= What is needed =
Find the word "blite" in the records below. List each line containing it.

* * * * * * * * *

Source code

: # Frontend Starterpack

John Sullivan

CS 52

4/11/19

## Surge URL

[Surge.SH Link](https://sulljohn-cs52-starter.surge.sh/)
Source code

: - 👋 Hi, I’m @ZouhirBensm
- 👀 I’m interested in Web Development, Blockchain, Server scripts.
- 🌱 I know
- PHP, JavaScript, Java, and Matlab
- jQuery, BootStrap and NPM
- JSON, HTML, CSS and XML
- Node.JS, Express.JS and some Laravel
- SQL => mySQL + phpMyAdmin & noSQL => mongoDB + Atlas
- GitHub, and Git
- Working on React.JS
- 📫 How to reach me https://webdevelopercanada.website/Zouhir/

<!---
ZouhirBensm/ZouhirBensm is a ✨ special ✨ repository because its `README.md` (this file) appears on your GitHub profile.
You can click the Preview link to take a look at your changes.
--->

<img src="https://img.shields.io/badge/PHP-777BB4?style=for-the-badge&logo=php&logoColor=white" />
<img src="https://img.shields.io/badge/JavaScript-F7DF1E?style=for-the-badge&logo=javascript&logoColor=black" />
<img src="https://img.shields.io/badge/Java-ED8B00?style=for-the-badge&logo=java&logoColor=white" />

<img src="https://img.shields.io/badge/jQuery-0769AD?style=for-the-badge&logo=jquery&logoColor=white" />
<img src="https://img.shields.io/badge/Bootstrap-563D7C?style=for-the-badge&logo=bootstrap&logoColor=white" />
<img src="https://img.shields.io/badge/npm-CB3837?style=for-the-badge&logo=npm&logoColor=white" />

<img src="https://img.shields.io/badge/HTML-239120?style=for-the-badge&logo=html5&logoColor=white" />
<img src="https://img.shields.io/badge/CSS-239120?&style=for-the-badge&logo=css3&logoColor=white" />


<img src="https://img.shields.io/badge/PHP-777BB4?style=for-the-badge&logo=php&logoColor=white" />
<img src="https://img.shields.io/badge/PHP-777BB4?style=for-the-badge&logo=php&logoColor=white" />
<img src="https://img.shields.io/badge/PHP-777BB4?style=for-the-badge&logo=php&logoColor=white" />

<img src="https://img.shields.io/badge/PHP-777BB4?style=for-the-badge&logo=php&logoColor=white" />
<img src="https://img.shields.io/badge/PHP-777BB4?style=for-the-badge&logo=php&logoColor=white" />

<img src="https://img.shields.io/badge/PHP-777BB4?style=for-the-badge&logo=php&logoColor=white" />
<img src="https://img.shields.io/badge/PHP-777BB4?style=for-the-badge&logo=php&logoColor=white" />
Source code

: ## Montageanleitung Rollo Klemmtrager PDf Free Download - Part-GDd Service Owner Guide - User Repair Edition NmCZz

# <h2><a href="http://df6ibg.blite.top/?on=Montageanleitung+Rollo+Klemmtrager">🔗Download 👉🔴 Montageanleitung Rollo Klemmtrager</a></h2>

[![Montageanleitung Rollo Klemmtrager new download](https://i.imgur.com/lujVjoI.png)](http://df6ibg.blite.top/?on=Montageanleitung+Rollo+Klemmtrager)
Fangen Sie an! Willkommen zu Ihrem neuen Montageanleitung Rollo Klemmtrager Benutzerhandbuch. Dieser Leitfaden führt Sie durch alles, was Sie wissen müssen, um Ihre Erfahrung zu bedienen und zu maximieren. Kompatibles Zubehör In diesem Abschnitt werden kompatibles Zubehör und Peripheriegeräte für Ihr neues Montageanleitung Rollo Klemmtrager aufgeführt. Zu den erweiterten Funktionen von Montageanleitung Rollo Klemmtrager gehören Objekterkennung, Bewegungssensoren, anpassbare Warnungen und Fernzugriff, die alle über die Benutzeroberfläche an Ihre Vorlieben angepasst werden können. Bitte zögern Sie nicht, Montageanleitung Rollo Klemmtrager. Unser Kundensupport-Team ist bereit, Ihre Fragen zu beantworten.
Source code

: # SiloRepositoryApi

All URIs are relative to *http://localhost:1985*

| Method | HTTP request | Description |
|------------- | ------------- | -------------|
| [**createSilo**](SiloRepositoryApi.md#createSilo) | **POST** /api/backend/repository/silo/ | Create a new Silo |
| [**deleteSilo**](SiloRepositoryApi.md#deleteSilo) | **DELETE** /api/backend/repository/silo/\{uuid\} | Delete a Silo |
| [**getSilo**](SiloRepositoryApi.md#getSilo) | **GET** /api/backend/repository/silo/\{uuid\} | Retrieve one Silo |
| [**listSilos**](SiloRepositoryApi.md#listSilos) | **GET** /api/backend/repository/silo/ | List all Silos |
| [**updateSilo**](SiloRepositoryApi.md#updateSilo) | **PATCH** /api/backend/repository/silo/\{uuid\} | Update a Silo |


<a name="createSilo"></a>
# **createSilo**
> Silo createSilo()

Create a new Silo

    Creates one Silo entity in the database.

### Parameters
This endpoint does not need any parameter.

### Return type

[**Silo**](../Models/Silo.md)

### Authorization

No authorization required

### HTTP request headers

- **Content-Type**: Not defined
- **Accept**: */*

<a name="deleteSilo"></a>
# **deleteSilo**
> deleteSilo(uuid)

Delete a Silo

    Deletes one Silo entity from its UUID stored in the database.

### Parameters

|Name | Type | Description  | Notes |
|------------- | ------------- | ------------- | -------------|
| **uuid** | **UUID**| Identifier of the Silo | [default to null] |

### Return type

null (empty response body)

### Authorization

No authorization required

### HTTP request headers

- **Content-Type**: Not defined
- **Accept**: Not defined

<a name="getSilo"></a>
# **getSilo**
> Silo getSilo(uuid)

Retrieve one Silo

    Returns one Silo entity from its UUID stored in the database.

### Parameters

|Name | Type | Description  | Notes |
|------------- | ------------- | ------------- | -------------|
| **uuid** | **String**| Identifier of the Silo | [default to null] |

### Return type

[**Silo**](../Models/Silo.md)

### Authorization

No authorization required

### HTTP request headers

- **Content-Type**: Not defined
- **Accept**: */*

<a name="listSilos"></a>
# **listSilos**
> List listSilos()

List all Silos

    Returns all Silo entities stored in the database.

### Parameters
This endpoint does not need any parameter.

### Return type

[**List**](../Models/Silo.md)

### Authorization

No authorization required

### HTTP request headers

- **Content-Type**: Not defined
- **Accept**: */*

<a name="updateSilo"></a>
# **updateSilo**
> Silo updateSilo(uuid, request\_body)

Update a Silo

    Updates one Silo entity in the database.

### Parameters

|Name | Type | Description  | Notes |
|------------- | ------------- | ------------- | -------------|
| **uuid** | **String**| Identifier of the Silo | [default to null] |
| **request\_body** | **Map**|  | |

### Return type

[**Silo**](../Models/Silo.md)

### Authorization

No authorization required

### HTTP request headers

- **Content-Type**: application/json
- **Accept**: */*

* * * * * * * * *

= Response to this exercise =
# <h2><a href="http://df6ibg.blite.top/?on=Montageanleitung+Rollo+Klemmtrager">🔗Download 👉🔴 Montageanleitung Rollo Klemmtrager</a></h2>
[![Montageanleitung Rollo Klemmtrager new download](https://i.imgur.com/lujVjoI.png)](http://df6ibg.blite.top/?on=Montageanleitung+Rollo+Klemmtrager)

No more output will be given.